(Action item):
Your reply should be only the number of lines in the material below that include the word "那么x和y的hashCode".

(Information shown):
▼▼▼

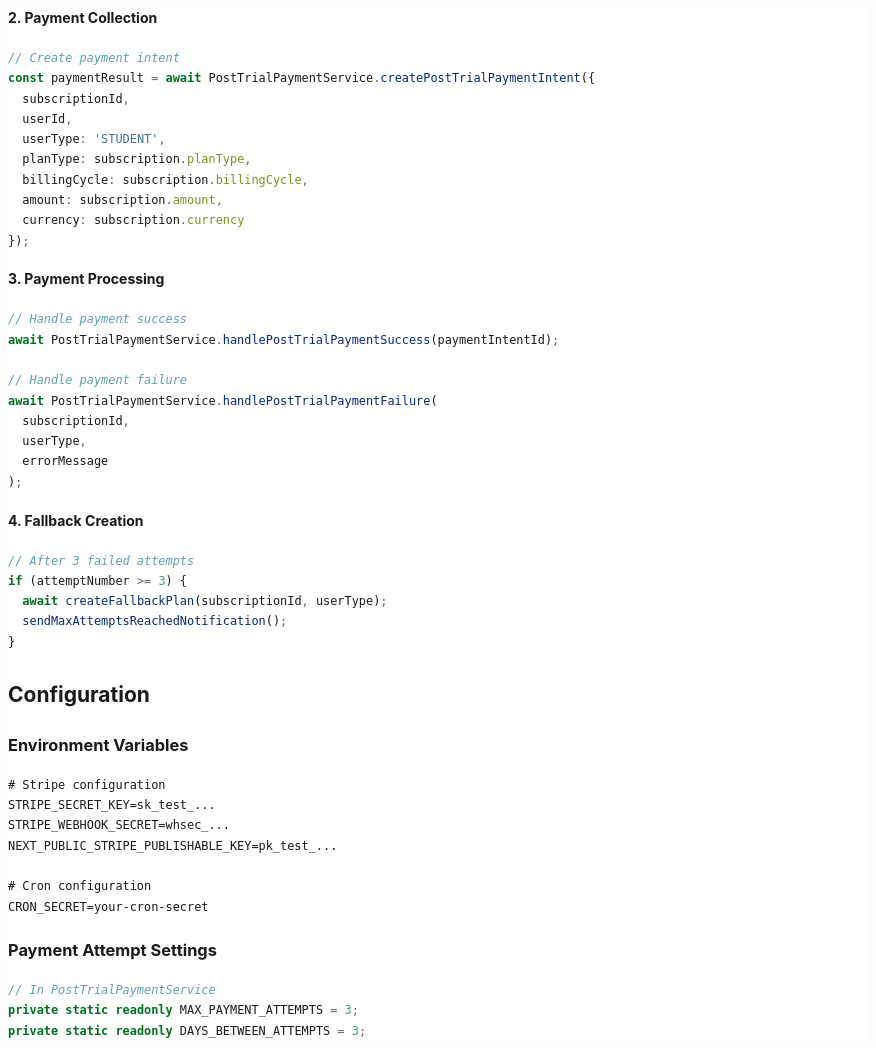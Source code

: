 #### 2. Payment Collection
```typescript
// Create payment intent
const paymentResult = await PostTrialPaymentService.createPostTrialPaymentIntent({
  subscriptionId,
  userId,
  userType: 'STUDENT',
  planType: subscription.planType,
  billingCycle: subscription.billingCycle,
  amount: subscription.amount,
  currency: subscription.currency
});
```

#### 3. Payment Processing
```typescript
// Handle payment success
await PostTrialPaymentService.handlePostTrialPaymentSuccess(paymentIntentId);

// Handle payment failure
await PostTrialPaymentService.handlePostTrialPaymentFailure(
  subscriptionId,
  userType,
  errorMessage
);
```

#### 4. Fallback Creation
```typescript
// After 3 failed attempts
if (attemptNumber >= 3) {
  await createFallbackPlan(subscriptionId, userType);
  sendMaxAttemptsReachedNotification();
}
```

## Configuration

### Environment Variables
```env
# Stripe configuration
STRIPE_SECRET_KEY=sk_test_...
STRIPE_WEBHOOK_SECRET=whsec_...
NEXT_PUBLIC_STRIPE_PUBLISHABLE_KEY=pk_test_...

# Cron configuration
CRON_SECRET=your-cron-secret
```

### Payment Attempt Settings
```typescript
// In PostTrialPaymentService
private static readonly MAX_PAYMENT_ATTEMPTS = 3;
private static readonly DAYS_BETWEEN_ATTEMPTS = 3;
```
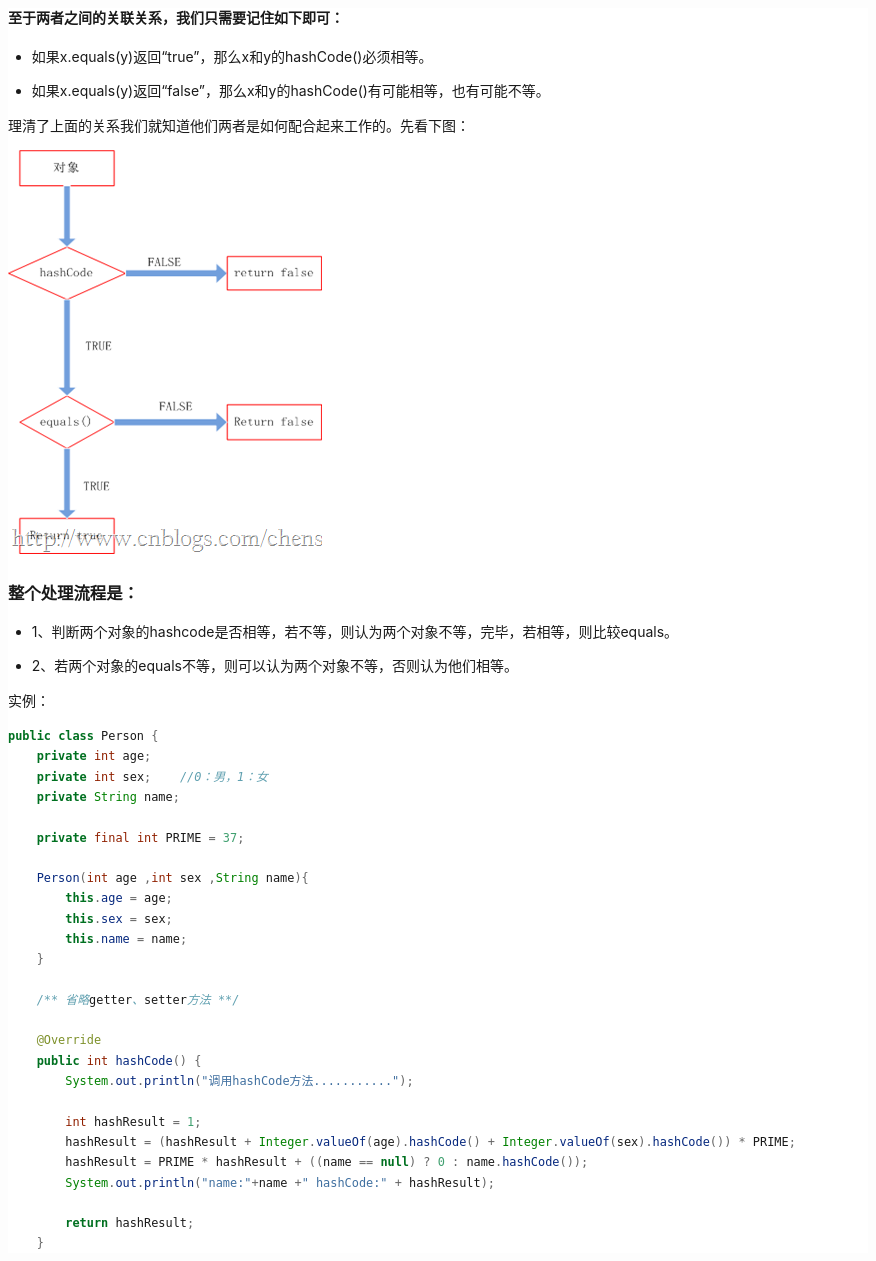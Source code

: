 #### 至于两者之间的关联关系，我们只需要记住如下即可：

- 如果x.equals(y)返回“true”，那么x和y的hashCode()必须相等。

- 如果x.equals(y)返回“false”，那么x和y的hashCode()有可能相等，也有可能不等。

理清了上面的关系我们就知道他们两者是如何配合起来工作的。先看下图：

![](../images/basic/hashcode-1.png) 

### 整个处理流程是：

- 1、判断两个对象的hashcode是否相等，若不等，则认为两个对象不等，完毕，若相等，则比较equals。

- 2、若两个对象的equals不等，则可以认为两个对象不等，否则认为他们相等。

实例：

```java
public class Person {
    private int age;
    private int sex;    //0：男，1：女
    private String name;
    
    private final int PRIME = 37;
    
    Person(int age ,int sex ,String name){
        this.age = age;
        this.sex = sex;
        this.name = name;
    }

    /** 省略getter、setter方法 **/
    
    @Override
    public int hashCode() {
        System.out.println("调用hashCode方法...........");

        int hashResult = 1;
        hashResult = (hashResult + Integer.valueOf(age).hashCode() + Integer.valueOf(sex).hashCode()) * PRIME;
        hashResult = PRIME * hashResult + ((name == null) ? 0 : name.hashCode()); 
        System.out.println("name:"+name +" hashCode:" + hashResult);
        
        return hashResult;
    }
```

▲▲▲

(Answer section):
2